JOHANN Wolfgang von Goethe pointed out that “The decline of literature indicates the decline of a nation.” Once this is applied to the situation in Guyana – particularly the literary Guyana of A.J. Seymour and Martin Carter – to Guyana today, we get a pretty grim impression of our country. Add to this the absence of the National Drama Festival of Guyana and the situation becomes even more dire. Take into consideration that no students are being funded to pursue their graduate/postgraduate education in the literary arts and we have a stagnation of literature that is ripe with the stench of government apathy and a cultural blindness of the kind that no one could have ever predicted.
Yet, the situation gets even worse. The Guyana Prize for Literature has been discontinued. The only national award that is given to writers has been discontinued. Awards and recognition, financial and otherwise, once given to writers – poets, fiction writers, non-fiction writers, and playwrights – has removed. It seems as if he/she is no longer acknowledged by the government as a living being, a creator who contributes to the cultural mosaic of the country.
It is mind-boggling that the literary arts in Guyana has come to this state. It is infuriating that the administration which is up for reelection next year believes that the writers, along with other artists, that they distance themselves from, will even contemplate voting again for a body that has done so very little for the arts. Would a farmer support the man who cuts off his water supply? Would a vegan buy from a butcher? Why then should any artist cast another vote for this current administration, given that our previous votes led to the absence of the National Drama Festival, the disappearance of the Guyana Prize for Literature, and a dearth of graduate/postgraduate scholarships for students in the arts? It is a vital question, and it is one that needs to carefully studied and responded to by every party that is going to be contesting in next year’s national elections.

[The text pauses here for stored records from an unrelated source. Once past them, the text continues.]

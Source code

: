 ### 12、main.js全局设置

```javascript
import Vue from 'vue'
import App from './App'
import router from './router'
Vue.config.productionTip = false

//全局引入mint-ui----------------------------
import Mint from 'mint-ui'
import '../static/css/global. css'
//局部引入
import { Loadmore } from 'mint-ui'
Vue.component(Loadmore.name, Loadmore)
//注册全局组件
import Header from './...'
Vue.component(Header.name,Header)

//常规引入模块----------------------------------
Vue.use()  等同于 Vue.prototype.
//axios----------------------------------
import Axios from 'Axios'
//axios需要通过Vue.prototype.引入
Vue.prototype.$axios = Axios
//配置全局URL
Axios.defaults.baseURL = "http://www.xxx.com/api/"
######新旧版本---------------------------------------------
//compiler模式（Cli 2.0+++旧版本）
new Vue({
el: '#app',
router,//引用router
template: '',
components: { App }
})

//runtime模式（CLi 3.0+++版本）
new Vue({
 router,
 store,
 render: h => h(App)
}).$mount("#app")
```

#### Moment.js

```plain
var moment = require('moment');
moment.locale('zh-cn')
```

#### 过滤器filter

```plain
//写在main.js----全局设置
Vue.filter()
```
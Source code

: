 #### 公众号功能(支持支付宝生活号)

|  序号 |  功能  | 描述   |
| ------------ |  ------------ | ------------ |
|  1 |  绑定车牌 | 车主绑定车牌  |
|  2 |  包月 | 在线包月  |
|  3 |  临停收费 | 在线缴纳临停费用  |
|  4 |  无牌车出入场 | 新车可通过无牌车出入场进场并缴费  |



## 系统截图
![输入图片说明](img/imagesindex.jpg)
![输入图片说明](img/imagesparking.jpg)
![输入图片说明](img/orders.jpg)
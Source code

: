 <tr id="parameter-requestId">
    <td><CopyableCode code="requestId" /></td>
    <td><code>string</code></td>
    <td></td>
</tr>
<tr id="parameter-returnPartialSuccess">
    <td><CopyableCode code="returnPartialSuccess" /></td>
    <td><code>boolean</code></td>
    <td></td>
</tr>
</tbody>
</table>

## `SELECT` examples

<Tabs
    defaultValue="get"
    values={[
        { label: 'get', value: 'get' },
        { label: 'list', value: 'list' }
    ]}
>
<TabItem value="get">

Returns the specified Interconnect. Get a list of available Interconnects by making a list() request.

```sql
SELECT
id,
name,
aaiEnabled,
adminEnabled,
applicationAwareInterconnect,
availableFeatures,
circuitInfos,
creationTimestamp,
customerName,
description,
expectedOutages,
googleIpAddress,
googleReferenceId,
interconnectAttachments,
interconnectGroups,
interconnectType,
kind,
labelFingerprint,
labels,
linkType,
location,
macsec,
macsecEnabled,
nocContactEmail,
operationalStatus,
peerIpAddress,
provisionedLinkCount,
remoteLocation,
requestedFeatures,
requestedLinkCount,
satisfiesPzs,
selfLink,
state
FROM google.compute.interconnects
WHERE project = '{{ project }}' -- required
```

Regarding the news of the discontinuation of the Guyana Prize for Literature – a prize that started under the administration of Desmond Hoyte and has been important in recognizing several of the most important figures in Guyanese literature, and, consequently, Caribbean and World Literatures – all I can say that it is a shame, a disgrace, and a tragedy that the Prize has been removed, and that it is doubly shameful that government did not make an official announcement on the matter. Al Creighton, in his column in the ‘Stabroek News’ made the pronouncement, which has, thus far, remain unchallenged, and, therefore, one must concede that this is the method that has been chosen to allow for the dissemination of the news. Cowardice has never been respected by artists, and the way in which important cultural news and decisions regarding culture are only brought to the people after-the-fact reeks of cowardice and of a refusal to publicly admit to or acknowledge the decisions that are being made. I mean, the backlash that might come from an official government proclamation that the Guyana Prize has been discontinued would be too much, and I think that they know this. I do not think that the administration wants to face the ire of the many people who used their hard-earned cash (bearing in mind that writers are usually never wealthy people), of thousands of dollars to print the manuscripts of their work that were turned in the last time the Guyana Prize held a call for submissions, only for it to now be revealed that those manuscripts, after all these years, would not be acknowledged or returned or refunded or read? It is a slap in the face to all of those writers who submitted. Not only has there been a financial loss, but there has also been a severe spiritual beatdown that the government has inflicted upon those writers. It is disrespect and pain of the highest level, to have all of those writers put their blood, sweat, and tears into their work, only to hear now after all these years of silence that there was no chance of their work being successful. Again, I reiterate that the treatment of the Guyana Prize and, subsequently, all of the writers in this country has been a shameful incident that we will remember in the days to come.
Perhaps this administration has no problem with cutting off one of the few strands of the literary legacy that this country has. Perhaps the administration has no problem ending a decades-old prize that has rewarded writers like Martin Carter, Sir Wilson Harris, David Dabydeen, Beryl Gilroy, Roy Heath, John Agard, Mark McWatt, Pauline Melville, and so many other distinguished voices in Guyanese literature. Perhaps the administration is content with the silencing of the literary arts in this country – and that is a sin that they will have to reckon with when the time comes, and it surely will come.